O Governo brasileiro já possuía outros dois satélites de sensoriamento remoto em operação no espaço: o CBERS-4 e o CBERS-04A, lançados em 2014 e 2019, respectivamente. Mas, ambos foram desenvolvidos em parceria com a China, em uma proporção de 50% para cada país.

"O Amazônia-1 é o primeiro satélite, exclusivamente, brasileiro, tendo sido integralmente concebido, projetado, desenvolvido, integrado, testado e, em breve, operado pelo Brasil", afirma a diretora substituta do Instituto Nacional de Pesquisas Espaciais (Inpe), Mônica Rocha.
"A importância do feito passa por duas principais questões: a capacidade do Brasil de realizar uma importante tarefa de forma, totalmente, autônoma e de ter o domínio do ciclo completo de produção de um satélite desse porte: 640 quilos e 2,5m de altura. O que coloca o país em um grupo de menos de 20 países com essa competência", comemora.

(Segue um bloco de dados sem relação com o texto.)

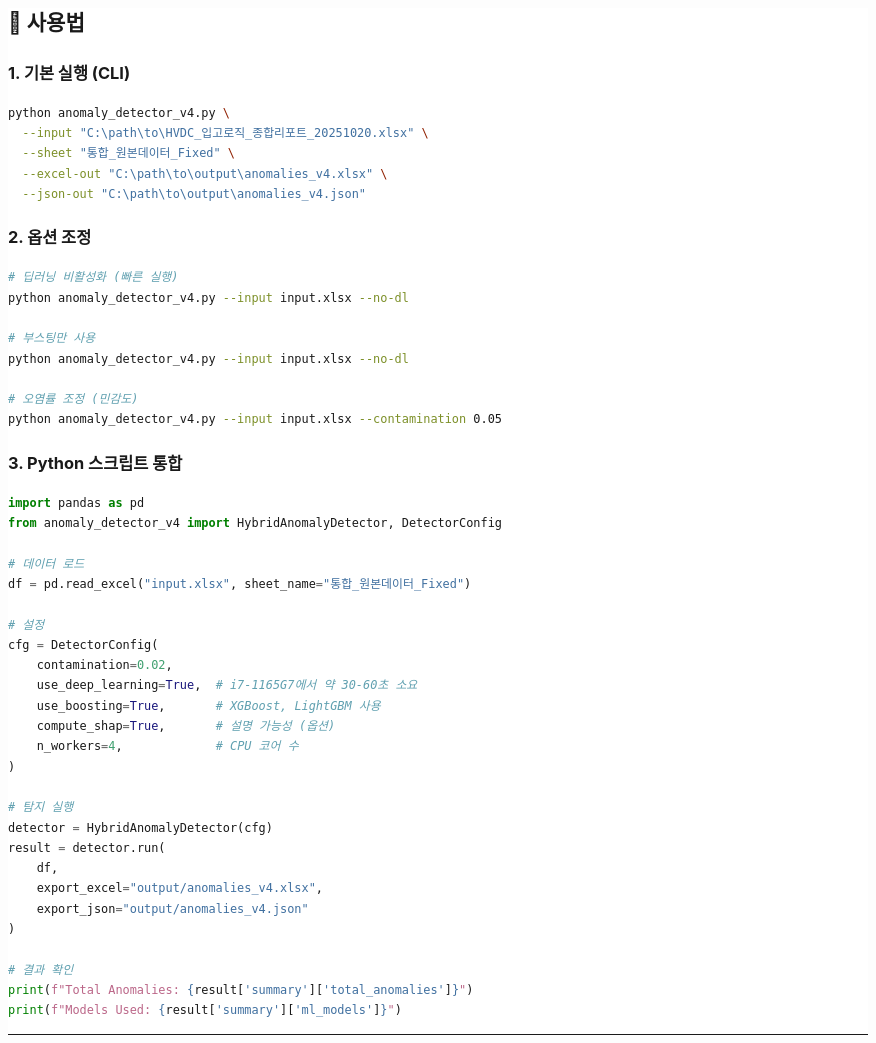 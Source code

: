 ## 🚀 사용법

### 1. 기본 실행 (CLI)
```bash
python anomaly_detector_v4.py \
  --input "C:\path\to\HVDC_입고로직_종합리포트_20251020.xlsx" \
  --sheet "통합_원본데이터_Fixed" \
  --excel-out "C:\path\to\output\anomalies_v4.xlsx" \
  --json-out "C:\path\to\output\anomalies_v4.json"
```

### 2. 옵션 조정
```bash
# 딥러닝 비활성화 (빠른 실행)
python anomaly_detector_v4.py --input input.xlsx --no-dl

# 부스팅만 사용
python anomaly_detector_v4.py --input input.xlsx --no-dl

# 오염률 조정 (민감도)
python anomaly_detector_v4.py --input input.xlsx --contamination 0.05
```

### 3. Python 스크립트 통합
```python
import pandas as pd
from anomaly_detector_v4 import HybridAnomalyDetector, DetectorConfig

# 데이터 로드
df = pd.read_excel("input.xlsx", sheet_name="통합_원본데이터_Fixed")

# 설정
cfg = DetectorConfig(
    contamination=0.02,
    use_deep_learning=True,  # i7-1165G7에서 약 30-60초 소요
    use_boosting=True,       # XGBoost, LightGBM 사용
    compute_shap=True,       # 설명 가능성 (옵션)
    n_workers=4,             # CPU 코어 수
)

# 탐지 실행
detector = HybridAnomalyDetector(cfg)
result = detector.run(
    df,
    export_excel="output/anomalies_v4.xlsx",
    export_json="output/anomalies_v4.json"
)

# 결과 확인
print(f"Total Anomalies: {result['summary']['total_anomalies']}")
print(f"Models Used: {result['summary']['ml_models']}")
```

--- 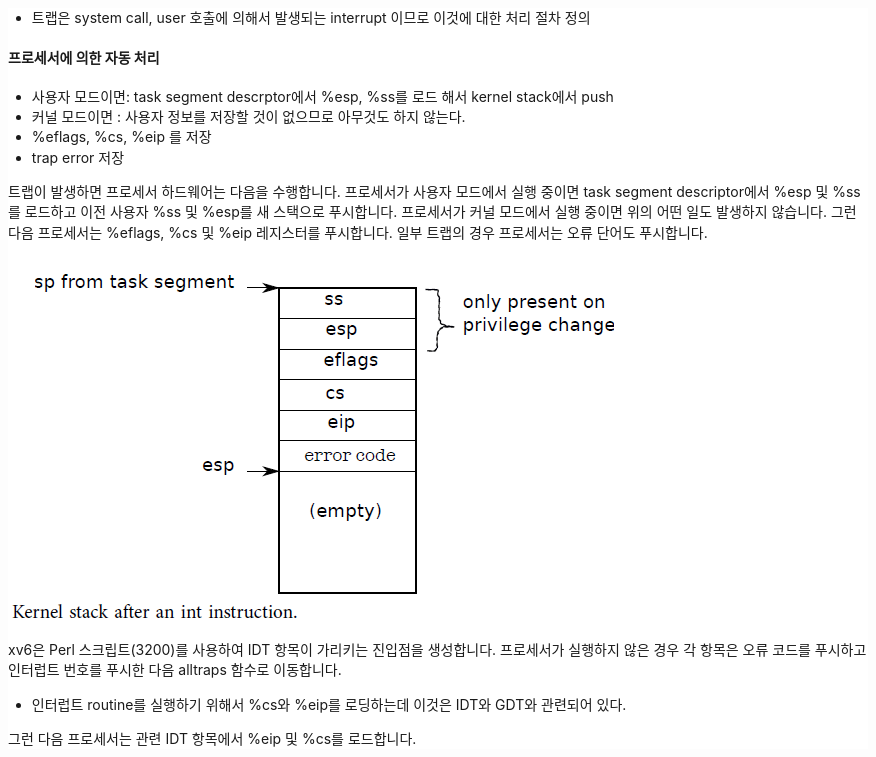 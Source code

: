 * 트랩은 system call, user 호출에 의해서 발생되는 interrupt 이므로 이것에 대한 처리 절차 정의

#### 프로세서에 의한 자동 처리 

* 사용자 모드이면: task segment descrptor에서  %esp, %ss를 로드 해서 kernel  stack에서 push
* 커널 모드이면 : 사용자 정보를 저장할 것이 없으므로 아무것도 하지 않는다. 
* %eflags, %cs, %eip 를 저장
* trap error 저장

트랩이 발생하면 프로세서 하드웨어는 다음을 수행합니다. 프로세서가 사용자 모드에서 실행 중이면 task segment descriptor에서 %esp 및 %ss를 로드하고 이전 사용자 %ss 및 %esp를 새 스택으로 푸시합니다. 프로세서가 커널 모드에서 실행 중이면 위의 어떤 일도 발생하지 않습니다. 그런 다음 프로세서는 %eflags, %cs 및 %eip 레지스터를 푸시합니다. 일부 트랩의 경우 프로세서는 오류 단어도 푸시합니다.


![image-20220202102935757](img/image-20220202102935757.png)

xv6은 Perl 스크립트(3200)를 사용하여 IDT 항목이 가리키는 진입점을 생성합니다. 프로세서가 실행하지 않은 경우 각 항목은 오류 코드를 푸시하고 인터럽트 번호를 푸시한 다음 alltraps 함수로 이동합니다.

![image-20220117232521063](D:\Code\lk\12.xv6_doc\img\2.02.Process_address_space.md)

* 인터럽트 routine를 실행하기 위해서 %cs와 %eip를 로딩하는데 이것은 IDT와 GDT와 관련되어 있다. 

그런 다음 프로세서는 관련 IDT 항목에서 %eip 및 %cs를 로드합니다.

O Amazônia-1 tem uma vida útil de, pelo menos, quatro anos. Após isso, será retirado de órbita.

Mas, até lá, ele tem uma importante missão: monitorar o desmatamento na Região Amazônica e o desenvolvimento da agricultura em todo o território nacional.

"Os dados estarão disponíveis, gratuitamente, para a comunidade científica, órgãos governamentais, empresas e quaisquer usuários interessados em uma melhor compreensão do ambiente terrestre", explica Mônica.

O ministro de Ciência e Tecnologia e o primeiro astronauta brasileiro, Marcos Pontes, o lançamento do satélite.

"Este é o resultado do esforço de muitas pessoas, que por muitos anos trabalharam no desenvolvendo do satélite Amazônia-1. O lançamento de hoje representa para o Brasil o início de uma nova era para a indústria de produção de satélites e para o desenvolvimento aeroespacial", finalizou.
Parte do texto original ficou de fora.